Bernie Grundman had worked his “magic” again and as usual I was at a loss to understand how anyone could find his mastering in any way an improvement over the plain old pressings, even the domestic ones.
I then had a discussion with a reviewer for an audiophile web magazine concerning his rave review for the Peter Gabriel records that Classic pressed.
I just now played one, and it’s not as bad as I thought it would be. But of course it’s not right either.
Not surprisingly, reviewers have a tendency not to notice these things. I’m not exactly sure how these people are qualified to review records when the most obvious tonal balance problems seem to go unnoticed. The Classic is brighter and less rich. This is not the right sound for this music and does the album no favors.
That’s Bernie for you. After all these years. no amount of mischief he does for Classic should surprise me.

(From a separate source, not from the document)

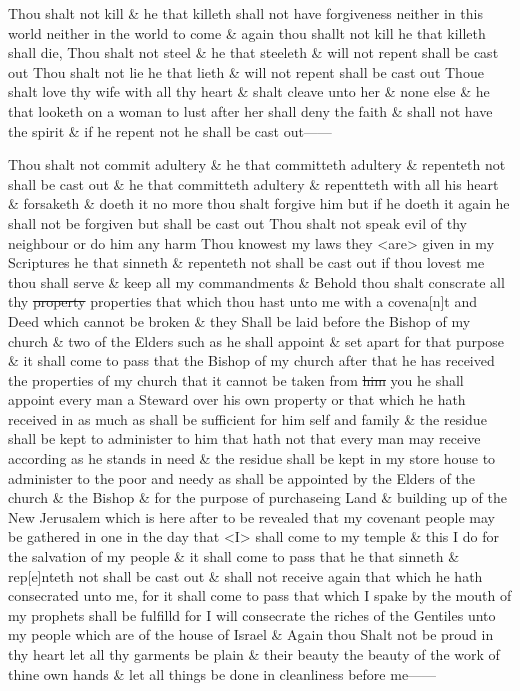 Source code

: 				Thou shalt not kill \& he that killeth shall not have forgiveness neither in this world neither in the world to come \& again thou shallt not kill he that killeth shall die, Thou shalt not steel \& he that steeleth \& will not repent shall be cast out Thou shalt not lie he that lieth \& will not repent shall be cast out Thoue shalt love thy wife with all thy heart \& shalt cleave unto her \& none else \& he that looketh on a woman to lust after her shall deny the faith \& shall not have the spirit \& if he repent not he shall be cast out------
				
				Thou shalt not commit adultery \& he that committeth adultery \& repenteth not shall be cast out \& he that committeth adultery \& repentteth with all his heart \& forsaketh \& doeth it no more thou shalt forgive him but if he doeth it again he shall not be forgiven but shall be cast out Thou shalt not speak evil of thy neighbour or do him any harm Thou knowest my laws they <are> given in my Scriptures he that sinneth \& repenteth not shall be cast out if thou lovest me thou shall serve \& keep all my commandments \& Behold thou shalt conscrate all thy \sout{property} properties that which thou hast unto me with a covena[n]t and Deed which cannot be broken \& they Shall be laid before the Bishop of my church \& two of the Elders such as he shall appoint \& set apart for that purpose \& it shall come to pass that the Bishop of my church after that he has received the properties of my church that it cannot be taken from \sout{him} you he shall appoint every man a Steward over his own property or that which he hath received in as much as shall be sufficient for him self and family \& the residue shall be kept to administer to him that hath not that every man may receive according as he stands in need \& the residue shall be kept in my store house to administer to the poor and needy as shall be appointed by the Elders of the church \& the Bishop \& for the purpose of purchaseing Land \& building up of the New Jerusalem which is here after to be revealed that my covenant people may be gathered in one in the day that <I> shall come to my temple \& this I do for the salvation of my people \& it shall come to pass that he that sinneth \& rep[e]nteth not shall be cast out \& shall not receive again that which he hath consecrated unto me, for it shall come to pass that which I spake by the mouth of my prophets shall be fulfilld for I will consecrate the riches of the Gentiles unto my people which are of the house of Israel \& Again thou Shalt not be proud in thy heart let all thy garments be plain \& their beauty the beauty of the work of thine own hands \& let all things be done in cleanliness before me------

A Bad Record Tells You… What?
Which brings up something else that never fails to astonish me. How can an equipment review be trusted when the reviewer uses bad sounding records to evaluate the equipment he is testing? Aren’t we justified in assuming that if said reviewer can’t tell he is listening to a bad record, he probably can’t tell whether the equipment under review is any good either?
Here is a good example of a reviewer raving about a mediocre-at-best pressing in an equipment review.
A bad record tells you nothing about the equipment it is playing on. Worse, it might complement the faults of the gear and end up sounding tonally correct. If you use So Long So Wrong as a test disc, what are you testing for, the hyped-up vocals or the harmonically-challenged guitars?